【武蔵野市の司法書士】民法等改正について2
令和3年4月28 日公布の民法等の改正についてですが、以下の通り、施行日が3段階に分かれています。
まず、改正法全体の原則的な施行日ですが、「公布の日から起算して「2年」を超えない範囲内 において政令で定める日」です。
また、相続等に関係するものなどが、「公布の日から起算して「3年」を超えない範囲内において政令で定める 日」です。
さらに、住所変更等に関係するものなどが、「公布の日から起算して「5年」を超えない範囲内において政令で定める 日」です。
今回は、その中の原則的な施行日に施行される民法の新設条文の中で、継続的給付を受けるための設備の設置権・使用権についてお話しします。
東日本大震災の復旧に際して、所有者不明の土地があることによって、そこに新たにライフラインの敷設が出来ないという事態が生じました。

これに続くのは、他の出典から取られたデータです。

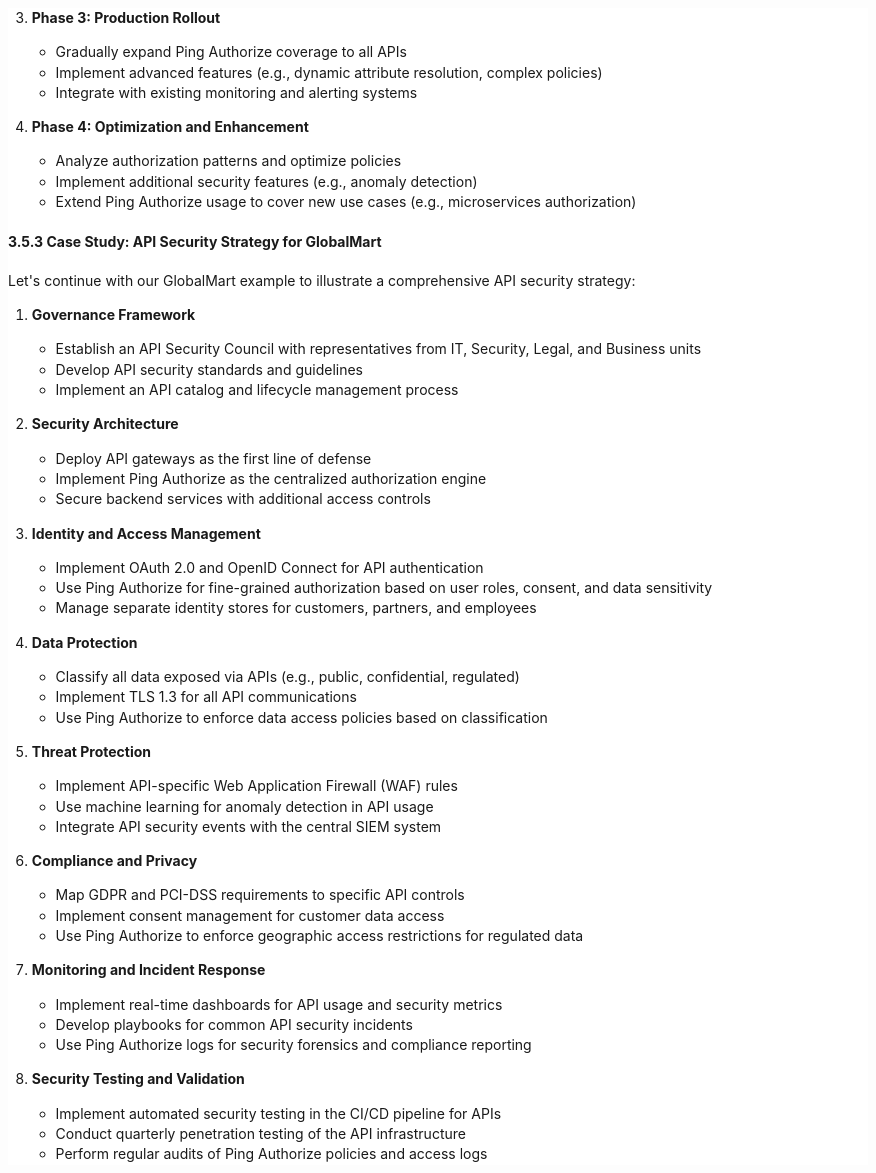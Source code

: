 3. **Phase 3: Production Rollout**
   - Gradually expand Ping Authorize coverage to all APIs
   - Implement advanced features (e.g., dynamic attribute resolution, complex policies)
   - Integrate with existing monitoring and alerting systems

4. **Phase 4: Optimization and Enhancement**
   - Analyze authorization patterns and optimize policies
   - Implement additional security features (e.g., anomaly detection)
   - Extend Ping Authorize usage to cover new use cases (e.g., microservices authorization)

#### 3.5.3 Case Study: API Security Strategy for GlobalMart

Let's continue with our GlobalMart example to illustrate a comprehensive API security strategy:

1. **Governance Framework**
   - Establish an API Security Council with representatives from IT, Security, Legal, and Business units
   - Develop API security standards and guidelines
   - Implement an API catalog and lifecycle management process

2. **Security Architecture**
   - Deploy API gateways as the first line of defense
   - Implement Ping Authorize as the centralized authorization engine
   - Secure backend services with additional access controls

3. **Identity and Access Management**
   - Implement OAuth 2.0 and OpenID Connect for API authentication
   - Use Ping Authorize for fine-grained authorization based on user roles, consent, and data sensitivity
   - Manage separate identity stores for customers, partners, and employees

4. **Data Protection**
   - Classify all data exposed via APIs (e.g., public, confidential, regulated)
   - Implement TLS 1.3 for all API communications
   - Use Ping Authorize to enforce data access policies based on classification

5. **Threat Protection**
   - Implement API-specific Web Application Firewall (WAF) rules
   - Use machine learning for anomaly detection in API usage
   - Integrate API security events with the central SIEM system

6. **Compliance and Privacy**
   - Map GDPR and PCI-DSS requirements to specific API controls
   - Implement consent management for customer data access
   - Use Ping Authorize to enforce geographic access restrictions for regulated data

7. **Monitoring and Incident Response**
   - Implement real-time dashboards for API usage and security metrics
   - Develop playbooks for common API security incidents
   - Use Ping Authorize logs for security forensics and compliance reporting

8. **Security Testing and Validation**
   - Implement automated security testing in the CI/CD pipeline for APIs
   - Conduct quarterly penetration testing of the API infrastructure
   - Perform regular audits of Ping Authorize policies and access logs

その事態を契機として、その解決のため、というのがおおきな改正の要因のようです。
ここで、継続的給付を受けるための設備の設置権・使用権(新民法第213 条の2)とは,土地 の所有者が電気,ガス又は水道水の供給その他これらに類する継続的給付を受けるため 必要な範囲内で,他の土地に設備を設置し,又は他人が所有する設備を使用することが できる権利です。
所有者不明土地の近隣の土地所有者にとって必要なライフラインの 敷設を可能にし,所有者不明土地の弊害除去に役立ちます(制度そのものは所有者不明土地 に限らず土地の所有権全般を対象としています)。
※継続的給付を受けるための設備の「設置権」「使用権」であって「設置請求権」「使用 請求権」ではないので,他の土地の所有者・設備の所有者の承諾は不要です。
権利行使の要件としては、
① 設備の設置又は使用の場所及び方法は,他の土地又は他人が所有する設備のために 損害が最も少ないものを選ばなければならない(新民法第213 条の2第2項)。
② あらかじめ,設置又は使用の目的,場所及び方法を他の土地等の所有者及び他の土 地を現に使用している者に通知しなければならない(新民法第213 条の2第3項)。
設備の設置権・使用権の行使に伴う金銭的負担については、
●設備設置権者の金銭的負担
① 他の土地の所有者や土地使用者に一時的に生じる損害に対する償金は,一時金に より支払われるべきものとされている(新民法第213 条の2第4項後段・第209 条 第4項)。
② 設備の設置によって土地が継続的に使用することができなくなることによって生 じる損害に対する償金については,1年ごとの定期払の方法が認められている(新 民法第213 条の2第5項)。
●設備使用権者の金銭的負担
① 他人が所有する設備の使用を開始するために一時的に生じた損害に対して償金を 支払わなければならない(新民法第213 条の2第6項)。
② 継続的に設備使用の利益を受ける割合に応じて,設備の修繕,維持等に要する費 用を負担しなければならない(新民法第213 条の2第7項)。